What you need to do.
Counting the line with "At a generic" as the last one, copy out the lines of the data exactly from the first onward.

Records from a collection.
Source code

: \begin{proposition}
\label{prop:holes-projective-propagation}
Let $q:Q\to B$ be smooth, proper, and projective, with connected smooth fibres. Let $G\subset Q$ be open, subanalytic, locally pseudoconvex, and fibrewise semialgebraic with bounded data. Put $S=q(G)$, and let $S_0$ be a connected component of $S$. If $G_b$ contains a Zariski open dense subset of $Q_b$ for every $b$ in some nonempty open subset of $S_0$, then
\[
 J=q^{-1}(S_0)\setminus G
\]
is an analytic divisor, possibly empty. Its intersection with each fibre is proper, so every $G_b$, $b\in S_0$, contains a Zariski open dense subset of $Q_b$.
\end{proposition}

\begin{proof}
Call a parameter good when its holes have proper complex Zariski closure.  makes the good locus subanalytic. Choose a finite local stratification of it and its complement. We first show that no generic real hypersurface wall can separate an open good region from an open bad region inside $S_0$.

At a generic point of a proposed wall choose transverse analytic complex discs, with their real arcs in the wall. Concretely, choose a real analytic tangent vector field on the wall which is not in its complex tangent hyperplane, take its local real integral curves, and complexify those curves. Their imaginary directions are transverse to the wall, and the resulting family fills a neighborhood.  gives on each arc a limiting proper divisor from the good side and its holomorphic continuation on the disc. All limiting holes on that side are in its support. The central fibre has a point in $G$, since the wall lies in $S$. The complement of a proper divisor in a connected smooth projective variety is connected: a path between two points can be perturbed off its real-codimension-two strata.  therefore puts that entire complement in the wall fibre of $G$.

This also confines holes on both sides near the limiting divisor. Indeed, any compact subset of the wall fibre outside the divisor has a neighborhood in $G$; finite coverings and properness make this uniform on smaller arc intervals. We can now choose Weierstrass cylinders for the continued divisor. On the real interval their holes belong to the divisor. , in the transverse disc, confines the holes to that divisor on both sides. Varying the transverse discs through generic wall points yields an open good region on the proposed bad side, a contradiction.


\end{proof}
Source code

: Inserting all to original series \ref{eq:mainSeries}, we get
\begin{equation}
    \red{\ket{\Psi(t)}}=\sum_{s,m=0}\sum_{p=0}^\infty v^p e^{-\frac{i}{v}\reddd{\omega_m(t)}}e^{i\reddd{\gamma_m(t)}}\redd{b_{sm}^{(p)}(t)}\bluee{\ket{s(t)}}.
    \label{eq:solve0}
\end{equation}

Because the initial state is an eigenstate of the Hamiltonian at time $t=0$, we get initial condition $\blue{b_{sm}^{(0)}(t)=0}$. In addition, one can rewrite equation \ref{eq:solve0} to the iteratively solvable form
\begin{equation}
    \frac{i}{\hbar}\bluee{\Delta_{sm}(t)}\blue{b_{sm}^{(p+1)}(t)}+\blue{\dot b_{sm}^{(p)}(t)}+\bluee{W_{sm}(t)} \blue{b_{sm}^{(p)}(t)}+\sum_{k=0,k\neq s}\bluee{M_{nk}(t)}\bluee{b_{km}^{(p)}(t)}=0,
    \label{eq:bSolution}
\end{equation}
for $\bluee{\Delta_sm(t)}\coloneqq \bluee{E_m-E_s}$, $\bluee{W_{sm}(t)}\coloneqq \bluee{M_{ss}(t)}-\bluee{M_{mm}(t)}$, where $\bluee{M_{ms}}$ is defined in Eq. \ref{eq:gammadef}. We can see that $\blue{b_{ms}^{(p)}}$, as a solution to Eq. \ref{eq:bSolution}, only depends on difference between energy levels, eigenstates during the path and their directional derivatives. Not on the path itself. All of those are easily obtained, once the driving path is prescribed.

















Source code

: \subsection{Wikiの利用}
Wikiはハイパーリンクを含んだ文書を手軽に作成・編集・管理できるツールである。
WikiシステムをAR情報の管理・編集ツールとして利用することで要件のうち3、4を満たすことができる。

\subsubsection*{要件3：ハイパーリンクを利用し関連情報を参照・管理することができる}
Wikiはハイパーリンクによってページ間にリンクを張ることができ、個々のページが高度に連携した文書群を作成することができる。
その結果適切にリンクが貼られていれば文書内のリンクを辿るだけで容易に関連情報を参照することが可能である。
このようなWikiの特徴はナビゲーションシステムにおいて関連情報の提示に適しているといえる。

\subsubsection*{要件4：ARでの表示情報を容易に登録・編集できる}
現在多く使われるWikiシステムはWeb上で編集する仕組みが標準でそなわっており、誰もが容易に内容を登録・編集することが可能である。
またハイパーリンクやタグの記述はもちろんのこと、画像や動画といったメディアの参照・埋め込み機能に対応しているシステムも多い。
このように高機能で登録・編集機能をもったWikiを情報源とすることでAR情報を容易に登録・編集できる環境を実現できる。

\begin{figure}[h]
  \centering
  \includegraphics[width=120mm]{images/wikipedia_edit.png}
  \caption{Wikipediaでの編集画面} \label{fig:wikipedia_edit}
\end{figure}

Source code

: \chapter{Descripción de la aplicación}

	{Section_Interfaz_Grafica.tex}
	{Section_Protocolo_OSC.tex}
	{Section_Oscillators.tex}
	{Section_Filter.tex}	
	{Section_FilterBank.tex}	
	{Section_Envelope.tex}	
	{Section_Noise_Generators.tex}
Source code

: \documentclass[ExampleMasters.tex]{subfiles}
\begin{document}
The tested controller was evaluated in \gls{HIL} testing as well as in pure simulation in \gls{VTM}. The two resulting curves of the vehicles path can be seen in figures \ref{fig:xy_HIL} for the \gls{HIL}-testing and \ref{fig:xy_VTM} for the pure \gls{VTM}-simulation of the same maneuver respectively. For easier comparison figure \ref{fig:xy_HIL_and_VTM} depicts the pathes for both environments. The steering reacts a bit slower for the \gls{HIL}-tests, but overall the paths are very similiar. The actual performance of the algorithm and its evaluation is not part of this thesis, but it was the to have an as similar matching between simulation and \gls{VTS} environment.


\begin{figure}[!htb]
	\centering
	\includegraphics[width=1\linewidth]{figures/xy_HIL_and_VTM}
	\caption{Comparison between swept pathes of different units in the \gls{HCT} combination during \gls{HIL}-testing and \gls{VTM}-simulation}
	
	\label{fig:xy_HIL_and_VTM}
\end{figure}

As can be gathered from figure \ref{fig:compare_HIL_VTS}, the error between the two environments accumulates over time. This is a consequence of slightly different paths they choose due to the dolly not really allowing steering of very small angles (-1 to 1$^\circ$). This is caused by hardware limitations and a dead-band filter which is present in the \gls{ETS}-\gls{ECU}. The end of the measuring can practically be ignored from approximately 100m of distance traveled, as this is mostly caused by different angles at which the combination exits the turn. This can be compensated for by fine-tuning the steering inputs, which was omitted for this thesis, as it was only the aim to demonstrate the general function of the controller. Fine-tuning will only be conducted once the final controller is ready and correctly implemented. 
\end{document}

The answer.
Source code

: \begin{proposition}
\label{prop:holes-projective-propagation}
Let $q:Q\to B$ be smooth, proper, and projective, with connected smooth fibres. Let $G\subset Q$ be open, subanalytic, locally pseudoconvex, and fibrewise semialgebraic with bounded data. Put $S=q(G)$, and let $S_0$ be a connected component of $S$. If $G_b$ contains a Zariski open dense subset of $Q_b$ for every $b$ in some nonempty open subset of $S_0$, then
\[
 J=q^{-1}(S_0)\setminus G
\]
is an analytic divisor, possibly empty. Its intersection with each fibre is proper, so every $G_b$, $b\in S_0$, contains a Zariski open dense subset of $Q_b$.
\end{proposition}

\begin{proof}
Call a parameter good when its holes have proper complex Zariski closure.  makes the good locus subanalytic. Choose a finite local stratification of it and its complement. We first show that no generic real hypersurface wall can separate an open good region from an open bad region inside $S_0$.

At a generic point of a proposed wall choose transverse analytic complex discs, with their real arcs in the wall. Concretely, choose a real analytic tangent vector field on the wall which is not in its complex tangent hyperplane, take its local real integral curves, and complexify those curves. Their imaginary directions are transverse to the wall, and the resulting family fills a neighborhood.  gives on each arc a limiting proper divisor from the good side and its holomorphic continuation on the disc. All limiting holes on that side are in its support. The central fibre has a point in $G$, since the wall lies in $S$. The complement of a proper divisor in a connected smooth projective variety is connected: a path between two points can be perturbed off its real-codimension-two strata.  therefore puts that entire complement in the wall fibre of $G$.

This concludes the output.